2. Zutreffend geht das Berufungsgericht auch davon aus, daß der vom Kläger geltend gemachte Anspruch nach slowenischem Recht zu beurteilen ist. Dabei kann dahinstehen, ob slowenisches Recht nach Auflösung der Jugoslawischen Föderation als Nachfolgerechtsordnung zur Anwendung kommt. In jedem Fall ist die von der Revision zu Recht in den Mittelpunkt gestellte Frage, ob die Beklagte nach dem slowenischen Verfassungsgesetz vom 27. Juli 1994 für die Verbindlichkeiten der L. d.d. haftet, nach slowenischem Recht zu entscheiden.
3. Mit Recht beanstandet die Revision jedoch, daß das Berufungsgericht den Inhalt des anzuwendenden slowenischen Rechts ermessensfehlerhaft nicht ausreichend festgestellt hat.

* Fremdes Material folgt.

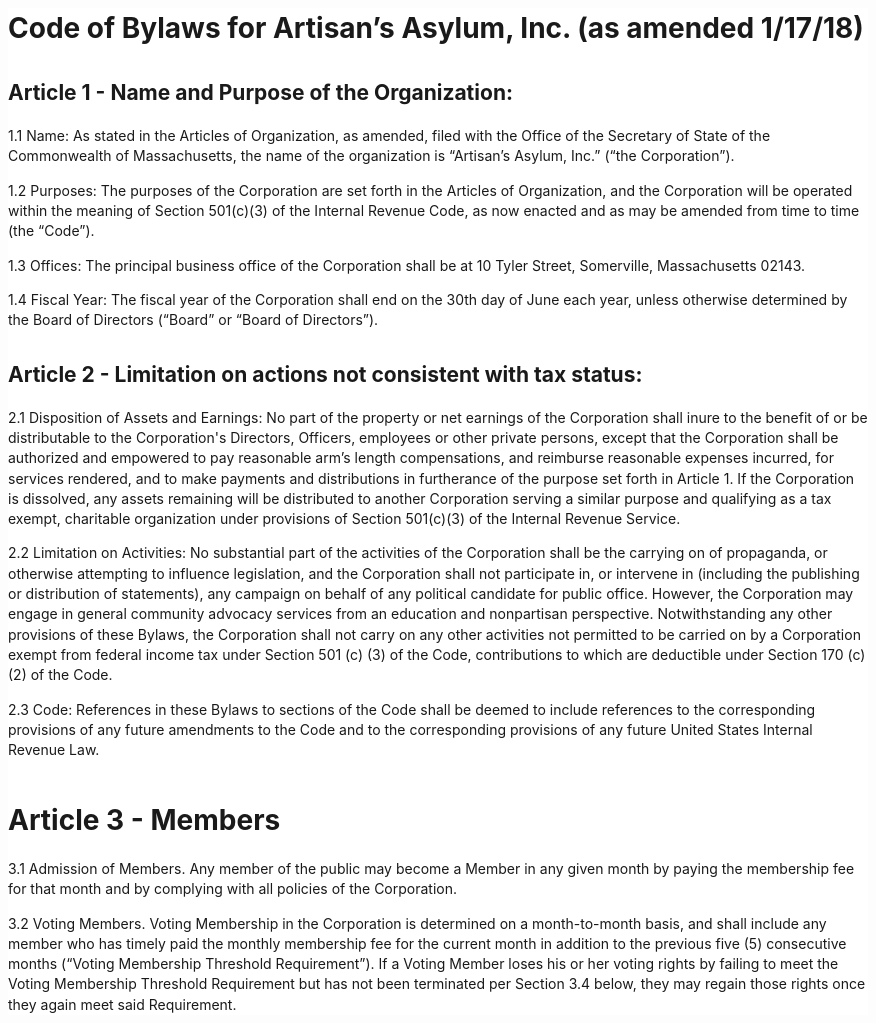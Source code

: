 
# Code of Bylaws for Artisan’s Asylum, Inc. (as amended 1/17/18)

## Article 1 - Name and Purpose of the Organization:

1.1 Name: As stated in the Articles of Organization, as amended, filed with the Office of the Secretary of State of the Commonwealth of Massachusetts, the name of the organization is “Artisan’s Asylum, Inc.” (“the Corporation”).

1.2 Purposes: The purposes of the Corporation are set forth in the Articles of Organization, and the Corporation will be operated within the meaning of Section 501(c)(3) of the Internal Revenue Code, as now enacted and as may be amended from time to time (the “Code”).

1.3 Offices: The principal business office of the Corporation shall be at 10 Tyler Street, Somerville, Massachusetts 02143.

1.4 Fiscal Year: The fiscal year of the Corporation shall end on the 30th day of June each year, unless otherwise determined by the Board of Directors (“Board” or “Board of Directors”).

## Article 2 - Limitation on actions not consistent with tax status:

2.1 Disposition of Assets and Earnings: No part of the property or net earnings of the Corporation shall inure to the benefit of or be distributable to the Corporation's Directors, Officers, employees or other private persons, except that the Corporation shall be authorized and empowered to pay reasonable arm’s length compensations, and reimburse reasonable expenses incurred, for services rendered, and to make payments and distributions in furtherance of the purpose set forth in Article 1. If the Corporation is dissolved, any assets remaining will be distributed to another Corporation serving a similar purpose and qualifying as a tax exempt, charitable organization under provisions of Section 501(c)(3) of the Internal Revenue Service.

2.2 Limitation on Activities: No substantial part of the activities of the Corporation shall be the carrying on of propaganda, or otherwise attempting to influence legislation, and the Corporation shall not participate in, or intervene in (including the publishing or distribution of statements), any campaign on behalf of any political candidate for public office. However, the Corporation may engage in general community advocacy services from an education and nonpartisan perspective. Notwithstanding any other provisions of these Bylaws, the Corporation shall not carry on any other activities not permitted to be carried on by a Corporation exempt from federal income tax under Section 501 (c) (3) of the Code, contributions to which are deductible under Section 170 (c) (2) of the Code.

2.3 Code: References in these Bylaws to sections of the Code shall be deemed to include references to the corresponding provisions of any future amendments to the Code and to the corresponding provisions of any future United States Internal Revenue Law.

# Article 3 - Members

3.1 Admission of Members. Any member of the public may become a Member in any given month by paying the membership fee for that month and by complying with all policies of the Corporation.

3.2 Voting Members. Voting Membership in the Corporation is determined on a month-to-month basis, and shall include any member who has timely paid the monthly membership fee for the current month in addition to the previous five (5) consecutive months (“Voting Membership Threshold Requirement”). If a Voting Member loses his or her voting rights by failing to meet the Voting Membership Threshold Requirement but has not been terminated per Section 3.4 below, they may regain those rights once they again meet said Requirement.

a) Nach § 293 ZPO hat der Tatrichter das für die Entscheidung eines Rechtsstreits maßgebliche ausländische Recht von Amts wegen zu ermitteln. Eine Verletzung dieser Ermittlungspflicht kann mit der Verfahrensrüge beanstandet werden (BGHZ 118, 151, 162; BGH, Urteile vom 16. Oktober 1986 – III ZR 121/85, WM 1987, 25, 26 und vom 24. März 1987 – VI ZR 112/86, NJW 1988, 648). Zu ermitteln und anzuwenden ist dabei nicht nur das ausländische Gesetzesrecht, sondern das Recht, wie es der Richter des betreffenden Landes auslegt und anwendet. Die Ermittlungspflicht des Tatrichters umfaßt daher gerade auch die ausländische Rechtspraxis, wie sie in der Rechtsprechung der Gerichte des betreffenden Landes zum Ausdruck kommt. In welcher Weise er sich die notwendigen Erkenntnisse verschafft, liegt in seinem pflichtgemäßen Ermessen. Vom Revisionsgericht überprüft werden darf lediglich, ob der Tatrichter dieses Ermessen fehlerfrei ausgeübt, insbesondere die sich anbietenden Erkenntnisquellen ausgeschöpft hat (BGHZ 118, 151, 163; Senatsurteil vom 30. Januar 2001 – XI ZR 357/99, WM 2001, 502, 503 m.w.Nachw.). Gibt das Berufungsurteil keinen Aufschluß darüber, daß der Tatrichter seiner Pflicht nachgekommen ist, das ausländische Recht zu ermitteln, wie es in Rechtsprechung und Rechtslehre Ausdruck und in der Praxis Anwendung findet, ist revisionsrechtlich davon auszugehen, daß eine ausreichende Erforschung des ausländischen Rechts verfahrensfehlerhaft unterblieben ist (BGH, Urteil vom 8. Mai 1992 – V ZR 95/91, WM 1992, 1510, 1511; Senatsurteil vom 22. Oktober 1996 – XI ZR 261/95, WM 1996, 2255, 2256).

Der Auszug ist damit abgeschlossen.